### Description of the task:
Find the line containing "The global method aligns" in the records below. Copy exactly that line and each one after it, ending at the line containing "Despite starting from", and nothing more.

Saved data entries
════════════════

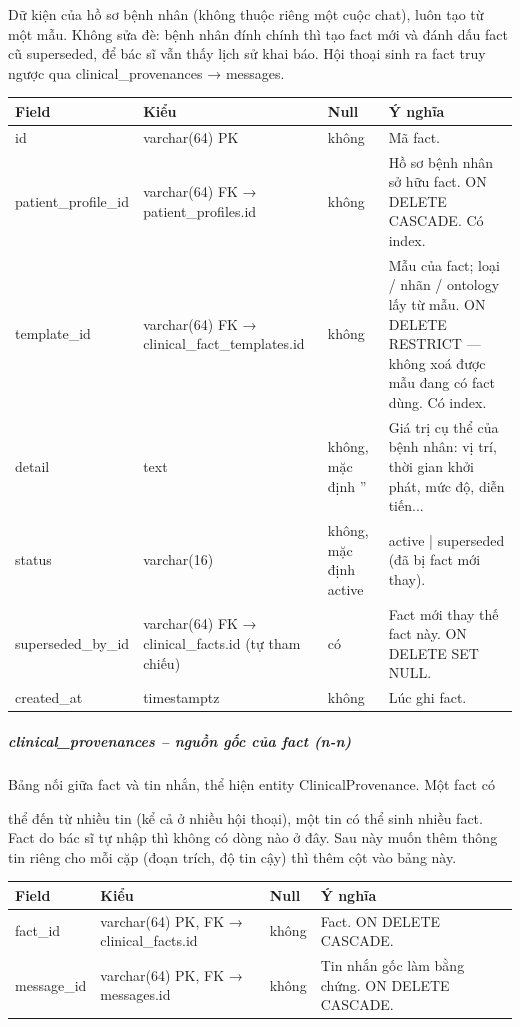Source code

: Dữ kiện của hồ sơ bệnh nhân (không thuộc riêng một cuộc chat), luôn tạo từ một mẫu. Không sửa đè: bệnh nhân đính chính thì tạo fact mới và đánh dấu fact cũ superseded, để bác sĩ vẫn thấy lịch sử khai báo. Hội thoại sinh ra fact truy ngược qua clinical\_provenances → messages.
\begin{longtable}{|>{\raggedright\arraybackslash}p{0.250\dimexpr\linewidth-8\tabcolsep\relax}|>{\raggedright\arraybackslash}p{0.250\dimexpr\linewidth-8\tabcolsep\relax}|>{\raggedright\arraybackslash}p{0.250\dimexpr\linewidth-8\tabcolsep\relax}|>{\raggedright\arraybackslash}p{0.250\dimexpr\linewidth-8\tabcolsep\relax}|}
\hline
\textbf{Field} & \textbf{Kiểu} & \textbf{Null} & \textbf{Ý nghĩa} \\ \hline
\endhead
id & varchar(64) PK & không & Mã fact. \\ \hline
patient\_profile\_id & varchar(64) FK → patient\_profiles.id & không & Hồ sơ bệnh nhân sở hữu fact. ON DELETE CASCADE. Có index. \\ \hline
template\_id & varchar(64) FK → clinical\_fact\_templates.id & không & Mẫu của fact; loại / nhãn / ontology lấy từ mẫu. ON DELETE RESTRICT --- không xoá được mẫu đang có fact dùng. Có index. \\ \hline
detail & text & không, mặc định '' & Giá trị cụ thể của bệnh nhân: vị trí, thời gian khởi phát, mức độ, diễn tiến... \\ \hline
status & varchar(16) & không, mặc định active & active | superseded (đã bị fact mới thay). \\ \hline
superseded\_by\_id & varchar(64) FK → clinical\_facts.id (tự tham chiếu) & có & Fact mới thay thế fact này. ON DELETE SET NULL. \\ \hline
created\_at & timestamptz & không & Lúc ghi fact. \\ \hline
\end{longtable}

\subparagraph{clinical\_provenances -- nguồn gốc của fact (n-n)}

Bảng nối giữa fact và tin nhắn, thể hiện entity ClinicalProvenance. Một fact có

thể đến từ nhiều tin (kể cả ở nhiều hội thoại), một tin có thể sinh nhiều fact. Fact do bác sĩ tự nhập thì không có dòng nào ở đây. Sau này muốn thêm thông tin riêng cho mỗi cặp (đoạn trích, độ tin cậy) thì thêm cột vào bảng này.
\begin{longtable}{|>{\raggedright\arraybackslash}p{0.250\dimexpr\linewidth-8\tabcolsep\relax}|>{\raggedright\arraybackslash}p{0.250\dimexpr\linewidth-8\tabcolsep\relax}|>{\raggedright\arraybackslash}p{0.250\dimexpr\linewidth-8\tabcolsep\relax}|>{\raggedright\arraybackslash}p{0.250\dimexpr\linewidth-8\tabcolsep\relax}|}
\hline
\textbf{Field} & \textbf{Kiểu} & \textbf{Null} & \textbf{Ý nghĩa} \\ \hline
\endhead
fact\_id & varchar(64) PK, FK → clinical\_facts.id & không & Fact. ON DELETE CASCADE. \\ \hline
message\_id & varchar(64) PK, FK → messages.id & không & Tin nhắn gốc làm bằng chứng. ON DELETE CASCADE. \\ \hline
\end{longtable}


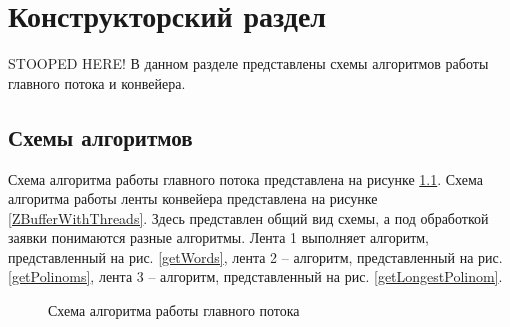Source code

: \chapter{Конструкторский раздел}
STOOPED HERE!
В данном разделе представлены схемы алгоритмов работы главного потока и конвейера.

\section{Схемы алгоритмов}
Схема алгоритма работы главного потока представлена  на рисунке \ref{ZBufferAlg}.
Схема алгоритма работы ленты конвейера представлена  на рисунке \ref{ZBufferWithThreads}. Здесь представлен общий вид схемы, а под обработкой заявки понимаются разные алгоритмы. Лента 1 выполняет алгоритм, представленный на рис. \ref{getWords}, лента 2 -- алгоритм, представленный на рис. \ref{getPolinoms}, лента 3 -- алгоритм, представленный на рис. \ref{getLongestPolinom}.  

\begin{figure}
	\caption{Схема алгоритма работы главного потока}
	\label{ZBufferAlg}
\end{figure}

════════════════

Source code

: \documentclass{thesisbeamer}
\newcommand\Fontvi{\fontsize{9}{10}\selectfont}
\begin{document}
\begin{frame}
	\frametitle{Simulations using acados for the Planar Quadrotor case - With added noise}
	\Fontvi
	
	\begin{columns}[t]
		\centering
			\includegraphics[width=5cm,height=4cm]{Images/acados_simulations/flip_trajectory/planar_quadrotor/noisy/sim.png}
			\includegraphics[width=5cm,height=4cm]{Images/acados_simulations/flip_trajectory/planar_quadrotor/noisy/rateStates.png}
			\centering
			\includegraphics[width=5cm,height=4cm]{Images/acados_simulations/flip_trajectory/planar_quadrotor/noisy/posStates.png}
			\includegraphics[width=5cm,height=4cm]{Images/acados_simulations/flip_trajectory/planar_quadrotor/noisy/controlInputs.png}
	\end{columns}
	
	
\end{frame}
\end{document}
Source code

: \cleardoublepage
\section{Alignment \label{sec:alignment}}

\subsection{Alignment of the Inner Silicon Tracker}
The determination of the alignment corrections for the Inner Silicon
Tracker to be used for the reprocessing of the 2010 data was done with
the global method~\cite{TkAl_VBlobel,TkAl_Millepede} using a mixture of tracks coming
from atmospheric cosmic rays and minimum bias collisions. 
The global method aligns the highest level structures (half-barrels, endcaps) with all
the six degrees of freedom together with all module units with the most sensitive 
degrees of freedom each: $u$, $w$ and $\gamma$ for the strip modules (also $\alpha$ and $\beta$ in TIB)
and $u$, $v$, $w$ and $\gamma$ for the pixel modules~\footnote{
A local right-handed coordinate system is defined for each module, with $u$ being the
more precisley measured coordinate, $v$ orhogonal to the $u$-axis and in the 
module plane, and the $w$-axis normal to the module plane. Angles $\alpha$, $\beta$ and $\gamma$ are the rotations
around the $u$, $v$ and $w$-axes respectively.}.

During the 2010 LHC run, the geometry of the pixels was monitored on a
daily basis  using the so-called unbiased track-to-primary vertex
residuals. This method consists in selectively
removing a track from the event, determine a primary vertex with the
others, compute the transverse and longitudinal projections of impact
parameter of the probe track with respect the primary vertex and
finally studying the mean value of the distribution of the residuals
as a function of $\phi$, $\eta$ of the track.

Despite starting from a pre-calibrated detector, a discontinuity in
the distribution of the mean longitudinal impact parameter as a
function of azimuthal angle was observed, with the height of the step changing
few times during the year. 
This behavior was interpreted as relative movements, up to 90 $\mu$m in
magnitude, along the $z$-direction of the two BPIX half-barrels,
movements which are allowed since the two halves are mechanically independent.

════════════════

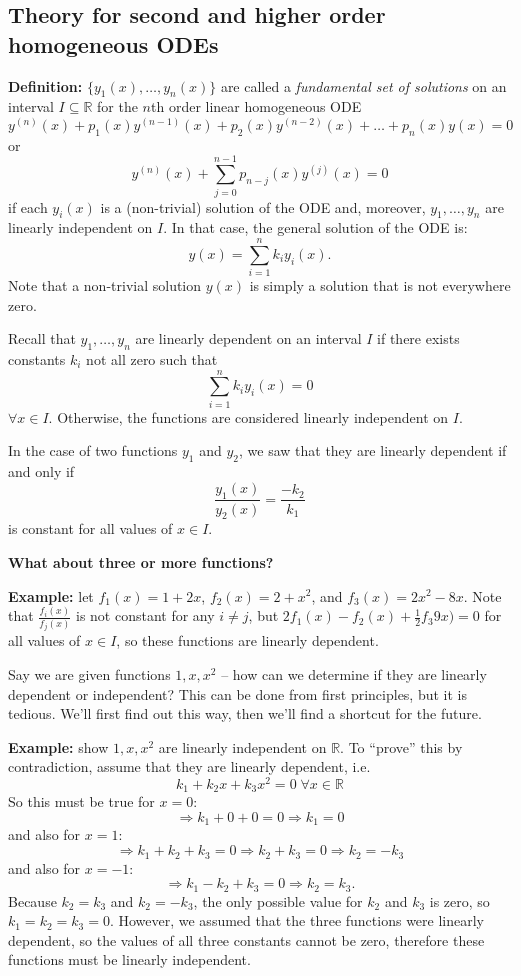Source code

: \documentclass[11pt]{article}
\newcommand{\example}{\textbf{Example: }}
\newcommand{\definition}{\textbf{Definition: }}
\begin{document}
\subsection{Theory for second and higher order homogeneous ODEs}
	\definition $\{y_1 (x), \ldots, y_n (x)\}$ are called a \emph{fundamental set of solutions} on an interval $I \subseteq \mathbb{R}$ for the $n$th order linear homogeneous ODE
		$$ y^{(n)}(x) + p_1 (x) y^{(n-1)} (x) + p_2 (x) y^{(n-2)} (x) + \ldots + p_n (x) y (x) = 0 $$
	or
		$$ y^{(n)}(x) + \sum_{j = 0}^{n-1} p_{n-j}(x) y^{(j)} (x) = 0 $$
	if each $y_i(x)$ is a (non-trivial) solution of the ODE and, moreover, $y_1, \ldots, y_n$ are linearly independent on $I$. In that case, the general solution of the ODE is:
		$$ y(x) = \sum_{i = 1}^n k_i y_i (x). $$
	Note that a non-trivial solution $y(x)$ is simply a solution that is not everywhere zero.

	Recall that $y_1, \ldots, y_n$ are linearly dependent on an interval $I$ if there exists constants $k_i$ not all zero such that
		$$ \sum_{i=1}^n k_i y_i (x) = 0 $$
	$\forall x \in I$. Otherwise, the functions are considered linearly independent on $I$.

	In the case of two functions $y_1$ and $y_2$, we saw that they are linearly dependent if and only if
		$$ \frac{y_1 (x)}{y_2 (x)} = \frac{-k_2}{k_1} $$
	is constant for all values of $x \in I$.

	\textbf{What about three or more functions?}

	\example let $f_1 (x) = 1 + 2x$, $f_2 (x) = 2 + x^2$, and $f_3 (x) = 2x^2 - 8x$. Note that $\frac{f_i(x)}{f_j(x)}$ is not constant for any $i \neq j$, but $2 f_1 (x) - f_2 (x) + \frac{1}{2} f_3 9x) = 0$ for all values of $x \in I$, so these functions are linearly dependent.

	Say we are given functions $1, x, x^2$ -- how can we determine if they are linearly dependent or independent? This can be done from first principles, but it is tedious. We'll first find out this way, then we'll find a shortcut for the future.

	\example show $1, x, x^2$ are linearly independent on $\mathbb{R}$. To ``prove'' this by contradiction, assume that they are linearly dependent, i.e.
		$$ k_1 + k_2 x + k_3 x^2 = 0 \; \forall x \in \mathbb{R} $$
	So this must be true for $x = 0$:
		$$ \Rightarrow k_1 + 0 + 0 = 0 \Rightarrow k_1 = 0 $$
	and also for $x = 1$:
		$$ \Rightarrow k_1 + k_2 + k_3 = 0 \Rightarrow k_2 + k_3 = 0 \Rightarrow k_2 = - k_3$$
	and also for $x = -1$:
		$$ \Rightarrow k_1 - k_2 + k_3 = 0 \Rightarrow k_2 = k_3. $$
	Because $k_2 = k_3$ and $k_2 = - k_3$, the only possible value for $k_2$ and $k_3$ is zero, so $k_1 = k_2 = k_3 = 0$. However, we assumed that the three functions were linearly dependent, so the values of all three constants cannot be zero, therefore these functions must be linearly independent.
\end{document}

════════════════

### Solution to the exercise:
The global method aligns the highest level structures (half-barrels, endcaps) with all
the six degrees of freedom together with all module units with the most sensitive 
degrees of freedom each: $u$, $w$ and $\gamma$ for the strip modules (also $\alpha$ and $\beta$ in TIB)
and $u$, $v$, $w$ and $\gamma$ for the pixel modules~\footnote{
A local right-handed coordinate system is defined for each module, with $u$ being the
more precisley measured coordinate, $v$ orhogonal to the $u$-axis and in the 
module plane, and the $w$-axis normal to the module plane. Angles $\alpha$, $\beta$ and $\gamma$ are the rotations
around the $u$, $v$ and $w$-axes respectively.}.

During the 2010 LHC run, the geometry of the pixels was monitored on a
daily basis  using the so-called unbiased track-to-primary vertex
residuals. This method consists in selectively
removing a track from the event, determine a primary vertex with the
others, compute the transverse and longitudinal projections of impact
parameter of the probe track with respect the primary vertex and
finally studying the mean value of the distribution of the residuals
as a function of $\phi$, $\eta$ of the track.

Despite starting from a pre-calibrated detector, a discontinuity in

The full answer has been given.